What is needed is every line of the material that contains "Upgrading".
↓
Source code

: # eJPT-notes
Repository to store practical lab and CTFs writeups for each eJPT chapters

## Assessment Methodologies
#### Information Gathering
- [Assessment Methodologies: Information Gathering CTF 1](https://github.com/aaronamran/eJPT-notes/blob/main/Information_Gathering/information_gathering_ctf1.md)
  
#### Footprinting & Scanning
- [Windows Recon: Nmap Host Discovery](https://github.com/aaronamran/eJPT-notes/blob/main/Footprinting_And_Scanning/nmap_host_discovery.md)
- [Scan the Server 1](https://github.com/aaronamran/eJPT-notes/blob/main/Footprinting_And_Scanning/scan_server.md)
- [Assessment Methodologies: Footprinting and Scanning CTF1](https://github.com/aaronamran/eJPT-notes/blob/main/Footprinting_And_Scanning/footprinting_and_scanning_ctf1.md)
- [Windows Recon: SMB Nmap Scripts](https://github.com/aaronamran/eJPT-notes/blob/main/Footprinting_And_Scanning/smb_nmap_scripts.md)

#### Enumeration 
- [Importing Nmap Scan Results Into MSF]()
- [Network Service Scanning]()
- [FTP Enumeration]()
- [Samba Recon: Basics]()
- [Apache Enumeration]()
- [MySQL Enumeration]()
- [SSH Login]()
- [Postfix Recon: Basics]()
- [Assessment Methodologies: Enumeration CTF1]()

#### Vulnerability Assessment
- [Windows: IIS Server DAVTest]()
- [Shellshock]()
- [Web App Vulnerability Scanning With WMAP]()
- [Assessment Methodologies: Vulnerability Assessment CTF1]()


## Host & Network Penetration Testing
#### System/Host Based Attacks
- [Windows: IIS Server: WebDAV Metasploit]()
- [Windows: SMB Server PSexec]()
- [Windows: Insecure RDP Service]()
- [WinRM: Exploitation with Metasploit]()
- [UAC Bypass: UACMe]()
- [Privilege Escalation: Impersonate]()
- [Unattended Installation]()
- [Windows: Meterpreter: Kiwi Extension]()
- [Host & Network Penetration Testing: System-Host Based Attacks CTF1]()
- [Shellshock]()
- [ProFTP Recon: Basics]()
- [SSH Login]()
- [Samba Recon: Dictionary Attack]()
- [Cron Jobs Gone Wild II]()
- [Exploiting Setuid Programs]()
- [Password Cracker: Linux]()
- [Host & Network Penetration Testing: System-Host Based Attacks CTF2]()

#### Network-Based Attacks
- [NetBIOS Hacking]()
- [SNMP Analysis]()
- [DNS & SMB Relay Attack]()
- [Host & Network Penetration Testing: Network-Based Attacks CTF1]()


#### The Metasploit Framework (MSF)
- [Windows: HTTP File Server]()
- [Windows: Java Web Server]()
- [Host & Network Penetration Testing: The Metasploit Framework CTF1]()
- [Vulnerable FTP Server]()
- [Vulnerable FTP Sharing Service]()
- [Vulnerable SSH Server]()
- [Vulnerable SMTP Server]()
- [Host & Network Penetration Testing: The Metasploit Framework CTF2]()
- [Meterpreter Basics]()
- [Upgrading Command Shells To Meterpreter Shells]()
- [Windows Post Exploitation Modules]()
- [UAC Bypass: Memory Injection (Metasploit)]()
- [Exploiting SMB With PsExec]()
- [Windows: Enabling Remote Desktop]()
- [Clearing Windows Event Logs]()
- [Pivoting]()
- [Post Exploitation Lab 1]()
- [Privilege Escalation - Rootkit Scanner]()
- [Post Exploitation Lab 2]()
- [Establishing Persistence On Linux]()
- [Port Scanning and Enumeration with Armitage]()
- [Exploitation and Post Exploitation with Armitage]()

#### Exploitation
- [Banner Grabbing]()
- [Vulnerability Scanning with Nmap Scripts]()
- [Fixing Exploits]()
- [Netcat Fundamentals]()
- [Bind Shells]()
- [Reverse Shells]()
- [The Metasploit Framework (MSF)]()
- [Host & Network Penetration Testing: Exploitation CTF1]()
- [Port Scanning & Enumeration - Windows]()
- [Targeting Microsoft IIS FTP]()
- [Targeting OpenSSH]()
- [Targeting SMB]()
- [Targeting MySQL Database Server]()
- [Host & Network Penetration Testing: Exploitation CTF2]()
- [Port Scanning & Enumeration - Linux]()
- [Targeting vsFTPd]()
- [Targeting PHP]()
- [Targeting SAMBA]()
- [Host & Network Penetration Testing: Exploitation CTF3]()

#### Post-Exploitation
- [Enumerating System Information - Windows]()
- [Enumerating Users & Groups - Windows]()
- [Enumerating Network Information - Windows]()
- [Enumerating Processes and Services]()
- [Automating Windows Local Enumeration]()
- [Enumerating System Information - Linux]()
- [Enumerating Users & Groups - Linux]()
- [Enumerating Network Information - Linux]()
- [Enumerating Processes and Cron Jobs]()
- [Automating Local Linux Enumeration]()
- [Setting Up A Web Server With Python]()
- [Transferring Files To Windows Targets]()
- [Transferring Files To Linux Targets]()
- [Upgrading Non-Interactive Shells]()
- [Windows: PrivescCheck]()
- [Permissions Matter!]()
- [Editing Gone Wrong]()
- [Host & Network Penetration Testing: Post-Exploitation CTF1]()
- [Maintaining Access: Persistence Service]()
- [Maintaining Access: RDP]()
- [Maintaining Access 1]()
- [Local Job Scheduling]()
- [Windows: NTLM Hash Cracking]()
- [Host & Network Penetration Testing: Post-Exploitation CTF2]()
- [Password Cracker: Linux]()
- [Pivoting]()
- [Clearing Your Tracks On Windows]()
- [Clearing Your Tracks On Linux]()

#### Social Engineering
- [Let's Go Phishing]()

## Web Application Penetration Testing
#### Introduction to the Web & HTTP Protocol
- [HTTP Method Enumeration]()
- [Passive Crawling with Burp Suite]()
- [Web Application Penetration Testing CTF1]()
↑
Response to this task:
- [Upgrading Command Shells To Meterpreter Shells]()
- [Upgrading Non-Interactive Shells]()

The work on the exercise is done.